The complex numbers have one imaginary unit *i*, and the quaternions have three: *i*, *j*, and *k*. The octonions have seven, and so it makes sense to switch over to subscripts rather than venturing further out into the alphabet. Besides, numerical indices will be useful for reasons we’ll see shortly.

Let *e*_{0} = 1 and let *e*_{1} through *e*_{7} be the imaginary units for octonions. Then the *e*‘s form a basis for ℝ^{8}. The octonions are ℝ^{8} with a product that distributes over addition, but the product is not commutative or associative.

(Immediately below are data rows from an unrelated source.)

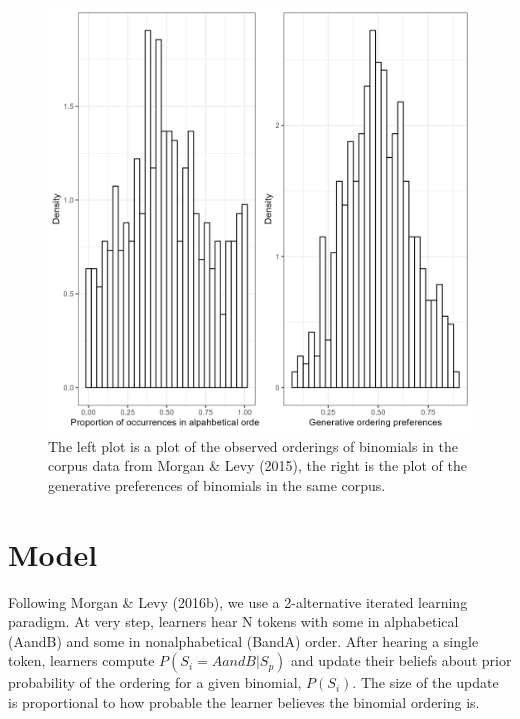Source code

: \documentclass[10pt, letterpaper]{article}
\newenvironment{CodeChunk}{}{}
\begin{document}
\begin{CodeChunk}
\begin{figure}[tb]

{\centering \includegraphics[width=1\linewidth]{Figures/corpus_plots} 

}

\caption[The left plot is a plot of the observed orderings of binomials in the corpus data from Morgan \& Levy (2015), the right is the plot of the generative preferences of binomials in the same corpus]{The left plot is a plot of the observed orderings of binomials in the corpus data from Morgan \& Levy (2015), the right is the plot of the generative preferences of binomials in the same corpus.}\label{fig:corpusplot1}
\end{figure}
\end{CodeChunk}

\hypertarget{model}{%
\section{Model}\label{model}}

Following Morgan \& Levy (2016b), we use a 2-alternative iterated
learning paradigm. At very step, learners hear N tokens with some in
alphabetical (AandB) and some in nonalphabetical (BandA) order. After
hearing a single token, learners compute \(P(S_i = AandB|S_p)\) and
update their beliefs about prior probability of the ordering for a given
binomial, \(P(S_i)\). The size of the update is proportional to how
probable the learner believes the binomial ordering is.
\end{document}
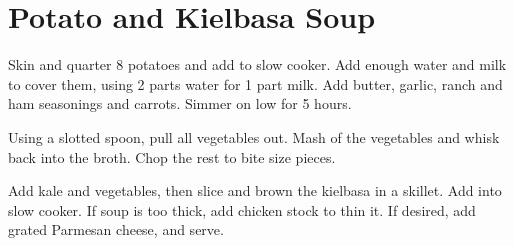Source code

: \section{Potato and Kielbasa Soup}
\begin{recipe}
	
	

	Skin and quarter 8 potatoes and add to slow cooker. Add enough water and milk to cover them, using 2 parts water for 1 part milk. Add butter, garlic, ranch and ham seasonings and carrots. Simmer on low for 5 hours.
	
	Using a slotted spoon, pull all vegetables out. Mash  of the vegetables and whisk back into the broth. Chop the rest to bite size pieces.
	
	
	Add kale and vegetables, then slice and brown the kielbasa in a skillet. Add into slow cooker. If soup is too thick, add chicken stock to thin it. If desired, add grated Parmesan cheese, and serve.
	
\end{recipe}
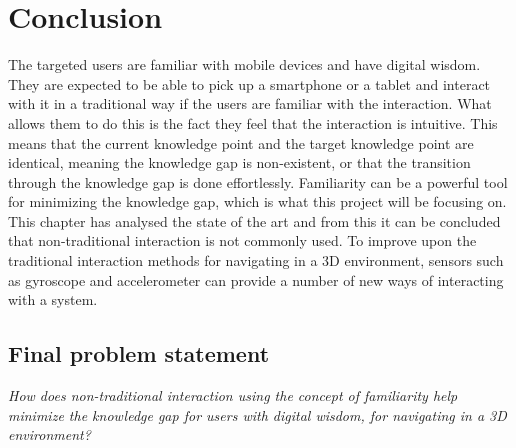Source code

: \section{Conclusion}
The targeted users are familiar with mobile devices and have digital wisdom. They are expected to be able to pick up a smartphone or a tablet and interact with it in a traditional way if the users are familiar with the interaction. What allows them to do this is the fact they feel that the interaction is intuitive. This means that the current knowledge point and the target knowledge point are identical, meaning the knowledge gap is non-existent, or that the transition through the knowledge gap is done effortlessly. Familiarity can be a powerful tool for minimizing the knowledge gap, which is what this project will be focusing on. This chapter has  analysed the state of the art and from this it can be concluded that non-traditional interaction is not commonly used. To improve upon the traditional interaction methods for navigating in a 3D environment, sensors such as gyroscope and accelerometer can provide a number of new ways of interacting with a system. 

\subsection{Final problem statement}
\textit{How does non-traditional interaction using the concept of familiarity help minimize the knowledge gap for users with digital wisdom, for navigating in a 3D environment?}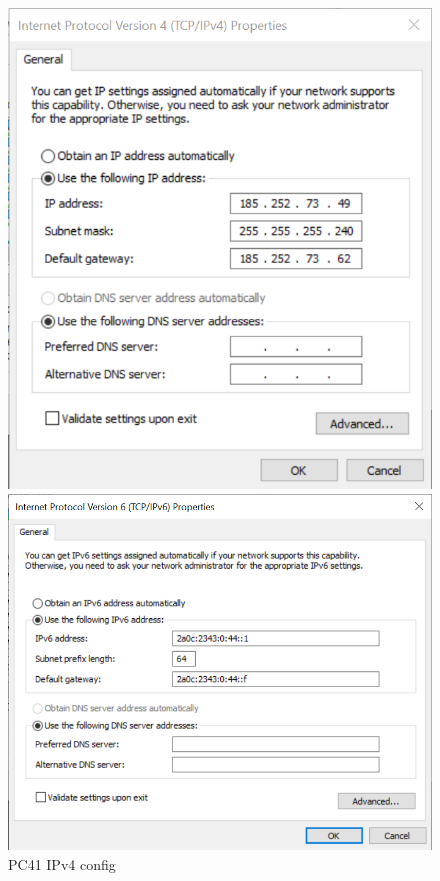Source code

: \documentclass{article}
\begin{document}
\begin{figure}[!htp]
  \centering
  \begin{minipage}[b]{0.2\textwidth}
    \includegraphics[width=\textwidth]{Arbeitsergebnisse/PC41/pc41_IPv4_config.png}
    \caption{PC41 IPv4 config}
  \end{minipage}
  \hspace{0.8cm}
  \begin{minipage}[b]{0.2\textwidth}
    \includegraphics[width=\textwidth]{Arbeitsergebnisse/PC41/pc41_IPv6_config.png}

\end{minipage}
\end{figure}
\end{document}
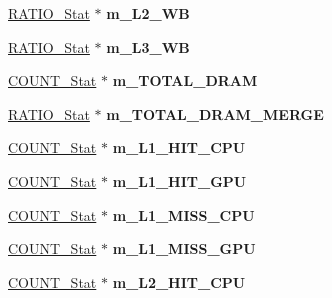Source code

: \begin{DoxyCompactItemize}
\item 
\hypertarget{classall__stats__c_a754f1ab0b5677f2a7922ada6b8faf205}{
\hyperlink{classRATIO__Stat}{RATIO\_\-Stat} $\ast$ {\bfseries m\_\-L2\_\-WB}}
\label{classall__stats__c_a754f1ab0b5677f2a7922ada6b8faf205}

\item 
\hypertarget{classall__stats__c_a540a189b6339758a1142d48b4d9dd1b3}{
\hyperlink{classRATIO__Stat}{RATIO\_\-Stat} $\ast$ {\bfseries m\_\-L3\_\-WB}}
\label{classall__stats__c_a540a189b6339758a1142d48b4d9dd1b3}

\item 
\hypertarget{classall__stats__c_a410a8f813cfbbea3292cb8dfeabcadf1}{
\hyperlink{classCOUNT__Stat}{COUNT\_\-Stat} $\ast$ {\bfseries m\_\-TOTAL\_\-DRAM}}
\label{classall__stats__c_a410a8f813cfbbea3292cb8dfeabcadf1}

\item 
\hypertarget{classall__stats__c_a22e3a38d1f72e857073f2f53846d2d1e}{
\hyperlink{classRATIO__Stat}{RATIO\_\-Stat} $\ast$ {\bfseries m\_\-TOTAL\_\-DRAM\_\-MERGE}}
\label{classall__stats__c_a22e3a38d1f72e857073f2f53846d2d1e}

\item 
\hypertarget{classall__stats__c_a0f91c14834422f84b78f96a547becbb8}{
\hyperlink{classCOUNT__Stat}{COUNT\_\-Stat} $\ast$ {\bfseries m\_\-L1\_\-HIT\_\-CPU}}
\label{classall__stats__c_a0f91c14834422f84b78f96a547becbb8}

\item 
\hypertarget{classall__stats__c_a146a641d4b45b9328f69f228e3af2b4b}{
\hyperlink{classCOUNT__Stat}{COUNT\_\-Stat} $\ast$ {\bfseries m\_\-L1\_\-HIT\_\-GPU}}
\label{classall__stats__c_a146a641d4b45b9328f69f228e3af2b4b}

\item 
\hypertarget{classall__stats__c_af5b0c5fd0dfb12141304a67a98528679}{
\hyperlink{classCOUNT__Stat}{COUNT\_\-Stat} $\ast$ {\bfseries m\_\-L1\_\-MISS\_\-CPU}}
\label{classall__stats__c_af5b0c5fd0dfb12141304a67a98528679}

\item 
\hypertarget{classall__stats__c_ac67c1eef815de889858762af61d5c600}{
\hyperlink{classCOUNT__Stat}{COUNT\_\-Stat} $\ast$ {\bfseries m\_\-L1\_\-MISS\_\-GPU}}
\label{classall__stats__c_ac67c1eef815de889858762af61d5c600}

\item 
\hypertarget{classall__stats__c_ab624fae35556f3390e6e64bf8ed11674}{
\hyperlink{classCOUNT__Stat}{COUNT\_\-Stat} $\ast$ {\bfseries m\_\-L2\_\-HIT\_\-CPU}}
\label{classall__stats__c_ab624fae35556f3390e6e64bf8ed11674}


\end{DoxyCompactItemize}
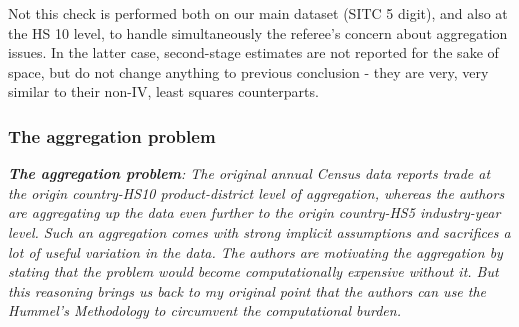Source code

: \documentclass[a4paper,12pt]{article}
\begin{document}
Not this check is performed both on our main dataset (SITC 5 digit), and also at the HS 10 level, to handle simultaneously the referee's concern about aggregation issues. In the latter case, second-stage estimates are not reported for the sake of space, but do not change anything to previous conclusion - they are very, very similar to their non-IV, least squares counterparts.







\subsubsection{The aggregation problem}

\textit{\textbf{The aggregation problem}: The original annual Census data reports
trade at the origin country-HS10 product-district level of aggregation,
whereas the authors are aggregating up the data even further to the origin
country-HS5 industry-year level. Such an aggregation comes with strong implicit assumptions and sacrifices a lot of useful variation in the data.
The authors are motivating the aggregation by stating that the problem
would become computationally expensive without it. But this reasoning
brings us back to my original point that the authors can use the Hummel's
Methodology to circumvent the computational burden.}
\end{document}
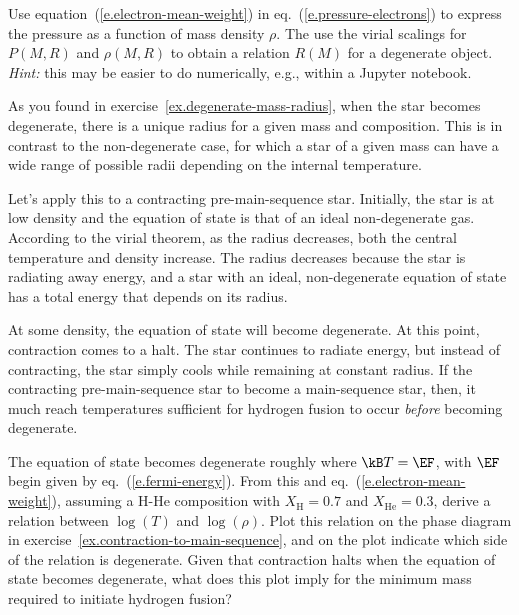 \begin{exercisebox}
\label{ex.degenerate-mass-radius}
Use equation~(\ref{e.electron-mean-weight}) in eq.~(\ref{e.pressure-electrons}) to express the pressure as a function of mass density $\rho$. The use the virial scalings for $P(M,R)$ and $\rho(M,R)$ to obtain a relation $R(M)$ for a degenerate object. \emph{Hint:} this may be easier to do numerically, e.g., within a Jupyter notebook.
\end{exercisebox}

As you found in exercise~\ref{ex.degenerate-mass-radius}, when the star becomes degenerate, there is a unique radius for a given mass and composition. This is in contrast to the non-degenerate case, for which a star of a given mass can have a wide range of possible radii depending on the internal temperature.

Let's apply this to a contracting pre-main-sequence star. Initially, the star is at low density and the equation of state is that of an ideal non-degenerate gas. According to the virial theorem, as the radius decreases, both the central temperature and density increase. 
The radius decreases because the star is radiating away energy, and a star with an ideal, non-degenerate equation of state has a total energy that depends on its radius.

At some density, the equation of state will become degenerate. At this point, contraction comes to a halt. The star continues to radiate energy, but instead of contracting, the star simply cools while remaining at constant radius. If the contracting pre-main-sequence star to become a main-sequence star, then, it much reach temperatures sufficient for hydrogen fusion to occur \emph{before} becoming degenerate.

\begin{exercisebox}
\label{ex.minimum-stellar-mass}
The equation of state becomes degenerate roughly where $\kB T=\EF$, with $\EF$ begin given by eq.~(\ref{e.fermi-energy}). From this and eq.~(\ref{e.electron-mean-weight}), assuming a H-He composition with $X_{\mathrm{H}} = 0.7$ and $X_{\mathrm{He}}=0.3$, derive a relation between $\log(T)$ and $\log(\rho)$. Plot this relation on the phase diagram in exercise~\ref{ex.contraction-to-main-sequence}, and on the plot indicate which side of the relation is degenerate.
Given that contraction halts when the equation of state becomes degenerate, what does this plot imply for the minimum mass required to initiate hydrogen fusion?
\end{exercisebox}

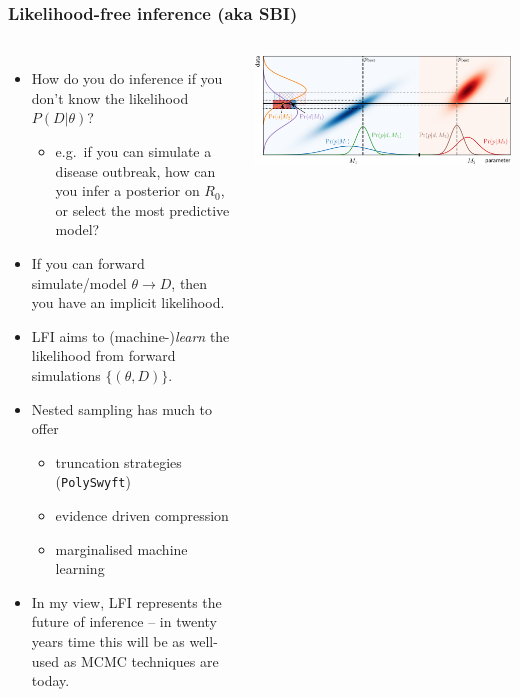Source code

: \documentclass[aspectratio=169]{beamer}
\begin{document}
\begin{frame}
    \frametitle{Likelihood-free inference (aka SBI)}

    \vspace{10pt}
    \begin{columns}
        \vspace{-10pt}
        \begin{itemize}
            \item How do you do inference if you don't know the likelihood $P(D|\theta)$?
                \begin{itemize}
                    \item e.g.\ if you can simulate a disease outbreak, how can you infer a posterior on $R_0$, or select the most predictive model?
                \end{itemize}
            \item If you can forward simulate/model $\theta\to D$, then you have an implicit likelihood.
            \item LFI aims to (machine-)\emph{learn} the likelihood from forward simulations $\{(\theta,D)\}$.
            \item Nested sampling has much to offer
                \begin{itemize}
                    \item truncation strategies (\texttt{PolySwyft})
                    \item evidence driven compression
                    \item marginalised machine learning
                \end{itemize}
            \item In my view, LFI represents the future of inference -- in twenty years time this will be as well-used as MCMC techniques are today.
        \end{itemize}
        \includegraphics[width=\textwidth]{figures/noisy.pdf}

\end{columns}
\end{frame}
\end{document}
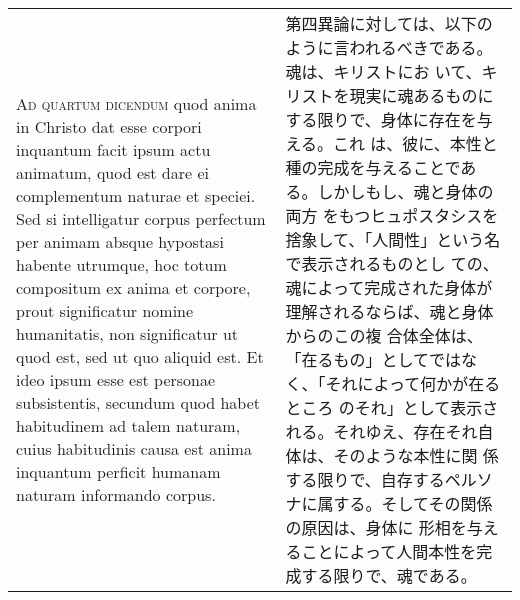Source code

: \documentclass[10pt]{jsarticle} %
\begin{document}
\begin{longtable}{p{21em}p{21em}}
\\



{\scshape Ad quartum dicendum} quod anima in Christo dat esse corpori
inquantum facit ipsum actu animatum, quod est dare ei complementum
naturae et speciei. Sed si intelligatur corpus perfectum per animam
absque hypostasi habente utrumque, hoc totum compositum ex anima et
corpore, prout significatur nomine humanitatis, non significatur ut
quod est, sed ut quo aliquid est. Et ideo ipsum esse est personae
subsistentis, secundum quod habet habitudinem ad talem naturam, cuius
habitudinis causa est anima inquantum perficit humanam naturam
informando corpus.


&

第四異論に対しては、以下のように言われるべきである。魂は、キリストにお
いて、キリストを現実に魂あるものにする限りで、身体に存在を与える。これ
は、彼に、本性と種の完成を与えることである。しかしもし、魂と身体の両方
をもつヒュポスタシスを捨象して、「人間性」という名で表示されるものとし
ての、魂によって完成された身体が理解されるならば、魂と身体からのこの複
合体全体は、「在るもの」としてではなく、「それによって何かが在るところ
のそれ」として表示される。それゆえ、存在それ自体は、そのような本性に関
係する限りで、自存するペルソナに属する。そしてその関係の原因は、身体に
形相を与えることによって人間本性を完成する限りで、魂である。



\end{longtable}
\end{document}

Multiplication is determined by how the basis elements multiply, and there are multiple ways of presenting these multiplication rules, the simplest being to write down a multiplication table. Here I’ll present the way I find easiest to remember [2].

## Multiplication rules

The squares of each of the imaginary units *e*_{1} through *e*_{7} are equal to −1, as you’d expect based on experience with complex numbers and quaternions. You can derive the rest of the multiplication facts from

*e*_{1} *e*_{2} = *e*_{4}

and two simple rules.

**The first rule** is that the equation above holds when you shift the indices mod 7.

*e*_{1} *e*_{2} = *e*_{4
}*e*_{2} *e*_{3} = *e*_{5}

*e*_{3} *e*_{4} = *e*_{6}

*e*_{4} *e*_{5} = *e*_{7}

*e*_{5} *e*_{6} = *e*_{1}

*e*_{6} *e*_{7} = *e*_{2}

*e*_{7} *e*_{1} = *e*_{3}

**The second rule** is that each of the triplets of units above behave analogous to *i*, *j*, and *k* in quaternions. That is, when you take a triple like (*e*_{2}, *e*_{3}, *e*_{5}), rotations don’t flip the sign but swapping adjacent elements does. That is,

*e*_{2} *e*_{3} = *e*_{5}

*e*_{5} *e*_{2} = *e*_{3}

*e*_{3} *e*_{5} = *e*_{2}

and

*e*_{3} *e*_{2} = −*e*_{5}

*e*_{2} *e*_{5} = −*e*_{3}

*e*_{5} *e*_{3} = −*e*_{2}

So we have seven rotations of the equation

*e*_{1} *e*_{2} = *e*_{4}

and six permutations of each rotation, for a total of 42 rules. We already had 7 rules, saying each unit squares to -1, so we have the 49 rules we need to multiply all the non-real units by each other.

## More octonion posts

- How close is octonion multiplication to being associative?
- Python code for multiplying octonions and friends

[1] There are multiple conventions for defining octonion multiplication. For example, according to a common definition,

*e*_{1} *e*_{2} = *e*_{3}

but according to our definition

*e*_{1} *e*_{2} = *e*_{4}

In fact, there are 480 ways to define the multiplication rules for *e*_{1} through *e _{7}*. However, all the ways of defining octonion multiplication are isomorphic. You can translate results from one convention to another by renumbering the basis elements. For example, you can convert from the first convention above to our convention by relabeling

(*e*_{1}, *e*_{2}, *e*_{3}, *e*_{4}, *e*_{5}, *e*_{6}, *e*_{7})

as

(*e*_{1}, *e*_{2}, *e*_{4}, – *e*_{7}, *e*_{3}, *e*_{6}, *e*_{5}).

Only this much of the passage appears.